Name: Darin Adler
Member since: 2000-04-06 00:39:58
Last Login: N/A
Homepage: http://www.spies.com/~darin
Notes: I've been doing software for a long time, but not much free stuff from 1987, when I quit college and started working for Apple, until 1999, when I helped start Eazel. I love the "out in the open" style of programming that you do in the free software community. I'd be happy to be judged by the quality of my code. Now that Eazel's gone, I still work on some free software, specifically the Nautilus shell for GNOME.
And Bud said they would have wanted to use me for some press briefings, which would have been great.
I must not skip any further major trade shows. Especially ones where all the hackers show up in person. It's fun to just sit here at home and work, but I really need to meet these people and connect a little more, like I did in the old days at MacWorld.
I like the publicity the company is getting. LinuxWorld Expo was also useful to us because it forced us to get everything together enough to put out a preview release.
I'm having a great time with all the people at Eazel and the other hackers who help out with Nautilus or just hang out on #nautilus on IRC. The free software world has a lot of the same nice things about it that I always loved (and still love) about the Macintosh software community. Nice people. Recognition for what you can do, what Andy calls the meritocracy.

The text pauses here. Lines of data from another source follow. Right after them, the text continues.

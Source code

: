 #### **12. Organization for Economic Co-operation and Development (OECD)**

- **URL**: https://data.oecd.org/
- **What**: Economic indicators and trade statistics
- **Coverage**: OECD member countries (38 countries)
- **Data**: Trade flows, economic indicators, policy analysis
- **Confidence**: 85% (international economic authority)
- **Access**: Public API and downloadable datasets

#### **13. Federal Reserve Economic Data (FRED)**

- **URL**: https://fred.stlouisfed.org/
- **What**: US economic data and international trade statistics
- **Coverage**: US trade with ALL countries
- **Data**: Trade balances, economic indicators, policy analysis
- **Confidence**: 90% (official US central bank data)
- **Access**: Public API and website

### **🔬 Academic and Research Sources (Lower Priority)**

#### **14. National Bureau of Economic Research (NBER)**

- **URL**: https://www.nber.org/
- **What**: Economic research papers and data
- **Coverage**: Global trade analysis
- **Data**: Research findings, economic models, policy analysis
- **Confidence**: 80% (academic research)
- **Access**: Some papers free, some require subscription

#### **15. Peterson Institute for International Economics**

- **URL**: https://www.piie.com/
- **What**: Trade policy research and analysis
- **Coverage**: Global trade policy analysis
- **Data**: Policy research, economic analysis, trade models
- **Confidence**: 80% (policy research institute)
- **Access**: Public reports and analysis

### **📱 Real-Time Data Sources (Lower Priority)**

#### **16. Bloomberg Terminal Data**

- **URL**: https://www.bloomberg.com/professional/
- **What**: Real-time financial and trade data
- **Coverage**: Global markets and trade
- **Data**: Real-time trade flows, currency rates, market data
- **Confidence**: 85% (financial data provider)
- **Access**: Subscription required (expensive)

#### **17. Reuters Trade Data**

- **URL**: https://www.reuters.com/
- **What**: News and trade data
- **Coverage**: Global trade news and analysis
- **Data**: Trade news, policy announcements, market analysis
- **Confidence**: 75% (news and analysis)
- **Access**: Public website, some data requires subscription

And it's hard to remember that, when we're slogging away at Nautilus. Because Nautilus is just a piece of that puzzle, and Nautilus 1.0 is not supposed to be the be-all, end-all anything, just the place to start on that mission. On the other hand, Nautilus is already a lot better than it looks from screen shots. That much I am sure of.
On a separate topic, the way you connect to CORBA from C really sucks when you have another object system right next to it. It would be nice and pretty easy to make a way to use CORBA directly with GTK objects, without having to code to the OMG-style C interface as an intermediate step. Something like this would be a much better basis for developing Bonobo. Instead, in Bonobo, every single class has to do this by hand.
Anyway, it's also a bummer to find what I consider design problems in GNOME VFS and realize that the politics of convincing everybody is the main reason I can't fix them quickly. In particular, the GnomeVFSURI class is an unwieldy interface for dealing with a simple URI string, but I don't know what I'll do about that or when.
Too much to do! Too little time!
Nautilus hacking has been a lot of fun lately. The version of Bugzilla that Ramiro and I hacked on has been adopted by Helix Code too, so that's kind of nice (although I feel guilty for forking it).
I'm learning more about CORBA all the time, and this turns out to be useful and important in working with Bonobo.
Anyway, I'll put in entries more often. That's my promise to myself.
The afternoon was spent with some coding and some meetings. I checked in two small bug fixes to Bonobo, along with a huge tweak were I got rid of some \n characters that were annoying me. Overall a nice day of coding.